Any rationale for Israeli nuclear disclosure would inhere in the understanding that nuclear weapons can serve Israel's security in a number of different ways. Once faced with a nuclear fait accompli in Tehran, Israel would need to convince its principal enemy that it possessed both the will and the capacity to make any intended Iranian nuclear aggression more costly than gainful. By definition, no Israeli move from ambiguity to disclosure would help in the case of an irrational nuclear enemy, in Iran or anywhere else.



To the extent that an Iranian leadership might subscribe to visions of a Shiite apocalypse, Iran could cast aside all rational behavior. Were this to happen, Iran could effectively become a nuclear suicide-bomber in macrocosm. Such a destabilizing prospect is improbable, but it is not inconceivable.

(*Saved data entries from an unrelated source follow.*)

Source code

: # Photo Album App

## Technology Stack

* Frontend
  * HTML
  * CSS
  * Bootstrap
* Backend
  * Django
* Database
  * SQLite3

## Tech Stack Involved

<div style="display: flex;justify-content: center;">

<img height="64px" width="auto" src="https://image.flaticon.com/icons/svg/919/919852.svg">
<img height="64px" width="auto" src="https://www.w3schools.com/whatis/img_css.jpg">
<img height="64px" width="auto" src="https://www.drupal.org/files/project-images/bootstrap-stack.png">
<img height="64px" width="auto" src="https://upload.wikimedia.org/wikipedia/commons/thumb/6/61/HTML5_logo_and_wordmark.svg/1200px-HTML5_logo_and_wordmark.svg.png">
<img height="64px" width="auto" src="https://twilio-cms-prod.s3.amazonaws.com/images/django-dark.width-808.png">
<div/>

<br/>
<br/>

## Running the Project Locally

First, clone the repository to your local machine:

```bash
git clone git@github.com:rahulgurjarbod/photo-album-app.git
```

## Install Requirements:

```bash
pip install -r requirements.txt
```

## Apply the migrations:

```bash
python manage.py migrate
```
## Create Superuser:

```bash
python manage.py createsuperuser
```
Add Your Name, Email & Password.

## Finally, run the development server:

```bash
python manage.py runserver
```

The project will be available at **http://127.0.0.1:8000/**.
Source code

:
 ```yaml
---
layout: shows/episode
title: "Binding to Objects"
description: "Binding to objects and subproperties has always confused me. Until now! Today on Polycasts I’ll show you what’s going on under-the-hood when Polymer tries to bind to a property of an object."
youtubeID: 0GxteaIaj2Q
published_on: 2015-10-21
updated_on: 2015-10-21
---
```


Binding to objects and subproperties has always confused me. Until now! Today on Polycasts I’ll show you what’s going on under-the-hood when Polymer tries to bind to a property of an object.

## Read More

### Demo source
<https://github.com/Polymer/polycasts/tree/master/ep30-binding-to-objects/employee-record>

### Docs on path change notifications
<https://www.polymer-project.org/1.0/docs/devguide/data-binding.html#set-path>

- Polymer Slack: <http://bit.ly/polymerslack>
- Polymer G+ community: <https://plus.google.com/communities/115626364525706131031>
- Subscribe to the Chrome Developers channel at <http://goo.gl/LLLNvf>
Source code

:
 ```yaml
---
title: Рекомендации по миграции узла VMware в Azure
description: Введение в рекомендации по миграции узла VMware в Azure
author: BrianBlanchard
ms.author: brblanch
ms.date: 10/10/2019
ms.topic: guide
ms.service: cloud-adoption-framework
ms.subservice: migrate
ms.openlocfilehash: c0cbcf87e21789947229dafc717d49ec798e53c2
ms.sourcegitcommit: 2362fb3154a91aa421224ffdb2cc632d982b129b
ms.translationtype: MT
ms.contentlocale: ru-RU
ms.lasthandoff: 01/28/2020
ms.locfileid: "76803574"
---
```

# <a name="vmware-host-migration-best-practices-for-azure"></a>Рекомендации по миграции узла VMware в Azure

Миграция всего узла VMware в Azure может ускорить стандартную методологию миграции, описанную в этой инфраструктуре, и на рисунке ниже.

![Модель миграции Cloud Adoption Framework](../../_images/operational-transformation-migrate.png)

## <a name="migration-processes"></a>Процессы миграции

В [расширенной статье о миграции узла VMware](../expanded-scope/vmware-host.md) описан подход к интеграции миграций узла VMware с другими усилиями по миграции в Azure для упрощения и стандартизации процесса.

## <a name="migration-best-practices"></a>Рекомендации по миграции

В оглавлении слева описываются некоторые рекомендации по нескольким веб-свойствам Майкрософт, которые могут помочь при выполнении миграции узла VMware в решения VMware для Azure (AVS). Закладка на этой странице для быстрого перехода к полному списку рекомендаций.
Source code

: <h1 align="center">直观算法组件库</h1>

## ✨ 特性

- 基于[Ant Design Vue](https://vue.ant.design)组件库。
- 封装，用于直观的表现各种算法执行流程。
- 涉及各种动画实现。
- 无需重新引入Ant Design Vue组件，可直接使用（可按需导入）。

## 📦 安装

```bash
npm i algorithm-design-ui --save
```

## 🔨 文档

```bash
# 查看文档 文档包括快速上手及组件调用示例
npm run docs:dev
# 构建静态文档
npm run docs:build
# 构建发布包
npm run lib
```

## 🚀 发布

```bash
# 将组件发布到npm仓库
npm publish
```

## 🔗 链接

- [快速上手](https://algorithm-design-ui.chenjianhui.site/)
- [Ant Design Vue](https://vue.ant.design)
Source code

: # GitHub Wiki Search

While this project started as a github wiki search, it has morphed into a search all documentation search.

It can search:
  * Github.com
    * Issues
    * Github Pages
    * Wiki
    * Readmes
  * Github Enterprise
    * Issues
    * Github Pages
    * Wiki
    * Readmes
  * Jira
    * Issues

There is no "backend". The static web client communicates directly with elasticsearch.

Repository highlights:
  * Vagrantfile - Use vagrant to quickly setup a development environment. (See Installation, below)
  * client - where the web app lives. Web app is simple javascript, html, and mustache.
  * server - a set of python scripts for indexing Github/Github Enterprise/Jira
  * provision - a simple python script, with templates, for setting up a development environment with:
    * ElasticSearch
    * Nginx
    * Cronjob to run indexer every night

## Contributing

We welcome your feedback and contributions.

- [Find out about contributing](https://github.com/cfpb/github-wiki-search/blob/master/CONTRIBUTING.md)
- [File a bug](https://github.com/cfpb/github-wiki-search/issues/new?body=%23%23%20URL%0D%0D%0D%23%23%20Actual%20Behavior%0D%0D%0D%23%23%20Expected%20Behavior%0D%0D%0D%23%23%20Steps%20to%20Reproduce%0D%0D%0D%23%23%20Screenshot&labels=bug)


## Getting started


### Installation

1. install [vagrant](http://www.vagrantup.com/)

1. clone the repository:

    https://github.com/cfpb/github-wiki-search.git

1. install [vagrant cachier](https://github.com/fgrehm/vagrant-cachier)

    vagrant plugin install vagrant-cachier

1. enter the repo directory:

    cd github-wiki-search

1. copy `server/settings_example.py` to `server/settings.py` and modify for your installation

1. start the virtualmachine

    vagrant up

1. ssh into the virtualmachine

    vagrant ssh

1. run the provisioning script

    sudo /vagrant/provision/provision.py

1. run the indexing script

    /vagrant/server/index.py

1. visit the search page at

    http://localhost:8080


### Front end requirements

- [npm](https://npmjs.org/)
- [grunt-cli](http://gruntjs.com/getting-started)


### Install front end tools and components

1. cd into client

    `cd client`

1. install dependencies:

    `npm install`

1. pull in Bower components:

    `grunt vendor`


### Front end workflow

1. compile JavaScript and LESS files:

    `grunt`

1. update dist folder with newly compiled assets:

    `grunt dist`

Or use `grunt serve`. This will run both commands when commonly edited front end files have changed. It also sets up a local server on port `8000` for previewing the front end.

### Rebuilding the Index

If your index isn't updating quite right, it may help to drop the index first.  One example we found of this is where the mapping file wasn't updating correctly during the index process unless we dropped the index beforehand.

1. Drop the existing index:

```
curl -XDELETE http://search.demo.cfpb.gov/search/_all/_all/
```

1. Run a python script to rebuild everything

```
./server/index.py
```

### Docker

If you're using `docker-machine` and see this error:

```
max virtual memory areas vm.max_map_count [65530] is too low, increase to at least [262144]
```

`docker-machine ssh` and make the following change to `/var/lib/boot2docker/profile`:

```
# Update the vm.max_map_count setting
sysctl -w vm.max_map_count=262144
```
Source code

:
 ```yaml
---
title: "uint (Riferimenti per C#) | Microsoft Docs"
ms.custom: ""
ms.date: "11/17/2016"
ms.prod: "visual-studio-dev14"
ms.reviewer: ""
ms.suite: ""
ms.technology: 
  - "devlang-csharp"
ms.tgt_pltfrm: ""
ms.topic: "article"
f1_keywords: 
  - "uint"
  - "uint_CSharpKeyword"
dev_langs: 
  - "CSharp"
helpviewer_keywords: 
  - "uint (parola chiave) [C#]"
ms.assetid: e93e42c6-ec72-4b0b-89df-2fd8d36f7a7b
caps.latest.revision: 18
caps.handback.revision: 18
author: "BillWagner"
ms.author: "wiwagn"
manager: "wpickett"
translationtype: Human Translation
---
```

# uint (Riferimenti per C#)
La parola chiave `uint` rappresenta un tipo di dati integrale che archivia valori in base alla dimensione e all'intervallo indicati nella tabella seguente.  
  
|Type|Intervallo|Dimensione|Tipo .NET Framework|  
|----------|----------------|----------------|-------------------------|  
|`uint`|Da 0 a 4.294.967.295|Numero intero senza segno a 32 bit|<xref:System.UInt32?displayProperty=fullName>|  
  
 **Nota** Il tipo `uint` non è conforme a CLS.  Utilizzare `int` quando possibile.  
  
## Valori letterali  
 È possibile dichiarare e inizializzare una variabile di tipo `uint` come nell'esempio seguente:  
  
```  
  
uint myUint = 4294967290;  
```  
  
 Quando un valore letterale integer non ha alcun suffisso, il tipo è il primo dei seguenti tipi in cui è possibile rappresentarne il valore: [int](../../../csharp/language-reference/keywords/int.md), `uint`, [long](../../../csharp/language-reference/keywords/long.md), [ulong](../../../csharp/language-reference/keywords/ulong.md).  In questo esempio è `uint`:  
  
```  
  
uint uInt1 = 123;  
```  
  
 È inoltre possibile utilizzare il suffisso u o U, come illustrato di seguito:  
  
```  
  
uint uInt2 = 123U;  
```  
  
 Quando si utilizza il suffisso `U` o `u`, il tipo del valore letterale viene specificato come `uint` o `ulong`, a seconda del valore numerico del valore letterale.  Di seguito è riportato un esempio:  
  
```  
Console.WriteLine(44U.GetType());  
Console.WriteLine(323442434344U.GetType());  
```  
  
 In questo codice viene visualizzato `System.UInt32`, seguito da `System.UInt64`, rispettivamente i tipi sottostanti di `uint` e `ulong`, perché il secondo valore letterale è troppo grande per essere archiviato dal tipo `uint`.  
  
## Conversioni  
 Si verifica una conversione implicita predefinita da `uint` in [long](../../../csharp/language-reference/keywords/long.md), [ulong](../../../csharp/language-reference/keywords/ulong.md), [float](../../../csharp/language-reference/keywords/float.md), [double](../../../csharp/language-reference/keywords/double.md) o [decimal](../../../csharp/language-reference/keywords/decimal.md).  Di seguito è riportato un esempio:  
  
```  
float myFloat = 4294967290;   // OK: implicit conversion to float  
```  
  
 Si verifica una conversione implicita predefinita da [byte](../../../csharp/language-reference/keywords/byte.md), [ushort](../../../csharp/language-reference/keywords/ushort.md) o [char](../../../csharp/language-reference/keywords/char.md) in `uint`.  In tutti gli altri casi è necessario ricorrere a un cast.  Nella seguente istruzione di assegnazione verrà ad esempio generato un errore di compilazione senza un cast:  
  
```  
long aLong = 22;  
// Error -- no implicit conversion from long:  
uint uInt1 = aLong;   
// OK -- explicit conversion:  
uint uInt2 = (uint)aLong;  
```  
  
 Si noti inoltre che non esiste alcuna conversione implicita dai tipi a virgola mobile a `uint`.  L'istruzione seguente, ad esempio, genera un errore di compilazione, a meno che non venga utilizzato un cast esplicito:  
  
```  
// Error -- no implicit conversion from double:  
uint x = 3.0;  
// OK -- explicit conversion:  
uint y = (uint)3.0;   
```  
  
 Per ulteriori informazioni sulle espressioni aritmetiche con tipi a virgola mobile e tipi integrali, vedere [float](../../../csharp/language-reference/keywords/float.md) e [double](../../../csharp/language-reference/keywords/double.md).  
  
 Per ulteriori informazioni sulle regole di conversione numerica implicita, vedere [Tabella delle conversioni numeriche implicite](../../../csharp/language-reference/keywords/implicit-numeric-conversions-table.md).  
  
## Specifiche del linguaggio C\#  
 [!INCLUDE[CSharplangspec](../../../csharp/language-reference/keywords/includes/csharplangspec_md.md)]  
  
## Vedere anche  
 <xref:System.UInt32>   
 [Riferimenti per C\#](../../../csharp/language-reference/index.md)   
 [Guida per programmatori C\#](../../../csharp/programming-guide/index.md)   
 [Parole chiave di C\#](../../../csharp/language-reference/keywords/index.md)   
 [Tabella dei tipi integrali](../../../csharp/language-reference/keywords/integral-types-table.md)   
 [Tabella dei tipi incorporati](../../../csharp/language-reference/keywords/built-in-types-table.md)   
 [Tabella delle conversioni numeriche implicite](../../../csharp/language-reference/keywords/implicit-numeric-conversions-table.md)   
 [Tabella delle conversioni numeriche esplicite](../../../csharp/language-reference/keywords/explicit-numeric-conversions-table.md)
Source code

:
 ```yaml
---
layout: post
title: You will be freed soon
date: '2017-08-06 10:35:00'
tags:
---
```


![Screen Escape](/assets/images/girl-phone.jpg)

Indeed, this is now becoming a deeply serious prospect in already-nuclear Pakistan.



To protect itself against enemy strikes, particularly those attacks that could carry existential costs, Israel must quickly and correctly exploit every aspect and function of its still opaque nuclear arsenal. The success of Israel's efforts will depend not only upon its selected configuration of "counterforce" and "countervalue" operations, but also upon the extent to which this choice is made known in advance to both enemy states, and to certain of their non-state surrogates. Before such enemies can be deterred from launching first strikes against Israel, and before they can be deterred from launching retaliatory attacks following an Israeli non-

Iran could effectively become a nuclear suicide-bomber in macrocosm.

nuclear preemption, it will not be enough to know only that Israel has The Bomb. These enemies would also need to recognize that Israeli nuclear weapons are sufficiently invulnerable to such attacks, and that some are pointed directly at high-value population targets.



Removing the bomb from Israel's basement could enhance Israel's strategic deterrence to the extent that it would heighten enemy perceptions of secure and capable Israeli nuclear forces. Such a calculated end to deliberate ambiguity could also underscore Israel's willingness to use these nuclear forces in reprisal for certain enemy first-strike and retaliatory attacks.



For now, the bomb should remain ambiguous, if only to ward off any increasingly likely (albeit misguided) pressures on Israel from the new administration in Washington to give up its nuclear forces But soon, and certainly no later than the very moment that Iran is discovered to be close to completing its own nuclear weapons capability, the Jewish State should prepare to put an immediate end to ambiguity.



For Israel, barring real regime change in Tehran, there can never be any reliable peace with a nuclear Iran. If neither Israel nor the United States will undertake preemptive destruction of Iran's developing nuclear program, then Israel will have to take its bomb out of the "basement." There are still good reasons to doubt that such a removal would even be adequate to maintain Israel's deterrence posture, but there is no reason to doubt that it would be better done than left undone. Ironically, and also beyond reasonable doubt, any Israeli failure to promptly end nuclear ambiguity at the critical time could undermine US security.